Dreams of future, past

Why, then, did we all care so much? What had he ever done to inspire anyone to anything, except maybe to be born handsome, rich and with a famous name? Wasn’t this another Diana, a summer tragedy seized upon and inflated by the media when little else was going on?

Wasn’t this the death, shocking and untimely to be sure, of a person who, in the final analysis, was mostly famous for being famous? Yes, he was the hunky publisher of a glitzy political magazine, with contents sometimes important, sometimes tasteless.

Well, yes. But no. Naturally, those things are all in some measure true.

Yet it does matter. The thought that life could be better, Paul Simon sang in "Hearts and Bones," "is woven indelibly into our hearts and our brains." We are nothing, after all, without a shared culture. This weekend I found that my college students, most of them born long after the event, remembered the little boy saluting his daddy’s casket.

When his daddy died, some of his aides collaborated on a memoir called Johnny, We Hardly Knew Ye. Yet we did feel we knew President John F. Kennedy, however much our illusions have been shattered by later tell-all books.

His son, now, was another matter. Yes, his life, while protected to a remarkable degree by his mother, had been under tabloid microscopes from birth.

Yes, we saw him talk about his career and his family and his magazine. We knew his even more mysterious blond wife, though nobody claimed to really know her.

Now, they never will.

Somehow, I think a lot of people unconsciously, down in their bins of buried hopes, dreams and memories, expected this man, someday, would step into the arena, and that he would play some part that would affect our destiny.

Occasionally, he seems to have thought that too, toying with the idea of running for office, just as his dad toyed with becoming a journalist.

Now, we’ll never know.

When his father died, his mother said two profound things. "Now he will never have to grow old," she told one interviewer. To another, she said her husband now was a myth, though he would rather have stayed a man.

Father and son. We do know that the younger man spent some years searching for the older. Now, they are linked forever, in our historical pantheon, by more than a name.

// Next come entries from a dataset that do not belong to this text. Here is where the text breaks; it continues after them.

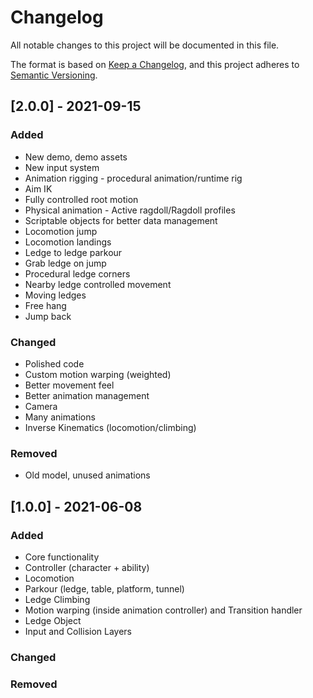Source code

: # Changelog
All notable changes to this project will be documented in this file.

The format is based on [Keep a Changelog](https://keepachangelog.com/en/1.0.0/),
and this project adheres to [Semantic Versioning](https://semver.org/spec/v2.0.0.html).

## [2.0.0] - 2021-09-15
### Added

- New demo, demo assets
- New input system
- Animation rigging - procedural animation/runtime rig
- Aim IK
- Fully controlled root motion
- Physical animation - Active ragdoll/Ragdoll profiles
- Scriptable objects for better data management
- Locomotion jump
- Locomotion landings
- Ledge to ledge parkour
- Grab ledge on jump
- Procedural ledge corners
- Nearby ledge controlled movement
- Moving ledges
- Free hang
- Jump back

### Changed

- Polished code
- Custom motion warping (weighted)
- Better movement feel
- Better animation management
- Camera
- Many animations
- Inverse Kinematics (locomotion/climbing)

### Removed

- Old model, unused animations

## [1.0.0] - 2021-06-08
### Added
- Core functionality
- Controller (character + ability)
- Locomotion
- Parkour (ledge, table, platform, tunnel)
- Ledge Climbing
- Motion warping (inside animation controller) and Transition handler
- Ledge Object
- Input and Collision Layers

### Changed

### Removed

Casino Code Blue: The gaming control board did something right last week: They held up the planned July 26 opening of the MGM Grand Casino. The director, according to newspaper accounts, said more time was needed to make sure everything was ready.

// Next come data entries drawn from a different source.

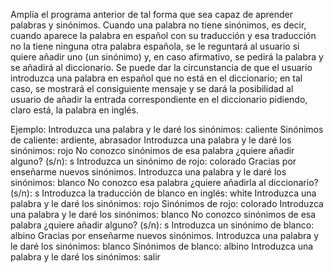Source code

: Amplía el programa anterior de tal forma que sea capaz de aprender palabras y sinónimos. Cuando una palabra no tiene sinónimos, es decir, cuando aparece la palabra en español con su traducción y esa
traducción no la tiene ninguna otra palabra española, se le reguntará al usuario si quiere añadir uno (un sinónimo) y, en caso afirmativo, se pedirá la palabra y se añadirá al diccionario. Se puede dar la circunstancia de que el usuario introduzca una palabra en español que no está en el diccionario; en tal caso, se mostrará el consiguiente mensaje y se dará la posibilidad al usuario de añadir la entrada correspondiente en el diccionario pidiendo, claro está, la palabra en inglés.

Ejemplo:
Introduzca una palabra y le daré los sinónimos: caliente
Sinónimos de caliente: ardiente, abrasador
Introduzca una palabra y le daré los sinónimos: rojo
No conozco sinónimos de esa palabra ¿quiere añadir alguno? (s/n): s
Introduzca un sinónimo de rojo: colorado
Gracias por enseñarme nuevos sinónimos.
Introduzca una palabra y le daré los sinónimos: blanco
No conozco esa palabra ¿quiere añadirla al diccionario? (s/n): s
Introduzca la traducción de blanco en inglés: white
Introduzca una palabra y le daré los sinónimos: rojo
Sinónimos de rojo: colorado
Introduzca una palabra y le daré los sinónimos: blanco
No conozco sinónimos de esa palabra ¿quiere añadir alguno? (s/n): s
Introduzca un sinónimo de blanco: albino
Gracias por enseñarme nuevos sinónimos.
Introduzca una palabra y le daré los sinónimos: blanco
Sinónimos de blanco: albino
Introduzca una palabra y le daré los sinónimos: salir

The board will vote again a week from now. Whatever they do, however, I doubt the city will really be "ready." If we are to have casinos, a major effort should be required to educate people about how to get there and where to park. The city needs to perform a serious study to see how casino traffic will affect traffic flow. More than one merchant along the Lodge is seriously worried about what casino culture will do to her or his business. Some are planning, discreetly, to leave the city.

Even when City Council is satisfied everything is as ready as any supporter of soul-destroying parasitic economic activity could wish, it should require every casino operator to advertise heavily rules, directions, and standards of behavior.

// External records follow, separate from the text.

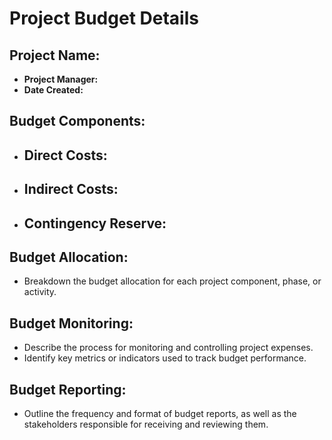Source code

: # Project Budget Details

## Project Name:
- **Project Manager:**
- **Date Created:**

## Budget Components:
- **Direct Costs:**
  - 
- **Indirect Costs:**
  - 
- **Contingency Reserve:**
  - 

## Budget Allocation:
- Breakdown the budget allocation for each project component, phase, or activity.

## Budget Monitoring:
- Describe the process for monitoring and controlling project expenses.
- Identify key metrics or indicators used to track budget performance.

## Budget Reporting:
- Outline the frequency and format of budget reports, as well as the stakeholders responsible for receiving and reviewing them.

Let’s see how willing creatures such as Gil Hill, who took tens of thousands of casino dollars for his last campaign, are to make sure MGM and the others are good citizens.

Exclusive offer: Hard though it may be to believe, I have been accused of being a nasty, bitter little cynic. Now is the time to prove it is not so. Anyone who feels his quality of life has been damaged by the delay in the casino opening is welcome to come to my house and throw $100 in my garbage can. Every 20th person who does so will get back $1,000 from me. This is far better odds than you’ll ever get from MGM Grand. Unfortunately, I can’t sell you a drink, but you can use my garden hose, free.

Area Code Blue: You have to marvel at the morons who oversee the nation’s telecommunications system. Starting next spring, we get yet another area code – except this one is really calculated to drive you insane. Some people who live in the area that is now 810 will get a new "overlay" area code, 586. Except that there will be no geographic boundaries; you can and will have two lines in one house with different area codes.

Apart from total confusion, you eventually may have to call information all the time (which costs 85 cents or so a hit) to find out what Bubba from the Clem’s area code is, even if you know his phone number. Naturally, if we let them get away with this, more overlay area codes will be on their way for Oakland and Wayne counties, too. Here’s the solution: Implant a microchip in the jaw of every baby at birth, giving him or her five permanent, 20-digit phone numbers (home, car, computer, beeper, fax) that will follow ’em throughout life. Or scream at your congressoid, and get them to beat the hell out of the idiots at the North American Number Plan Administration. Now.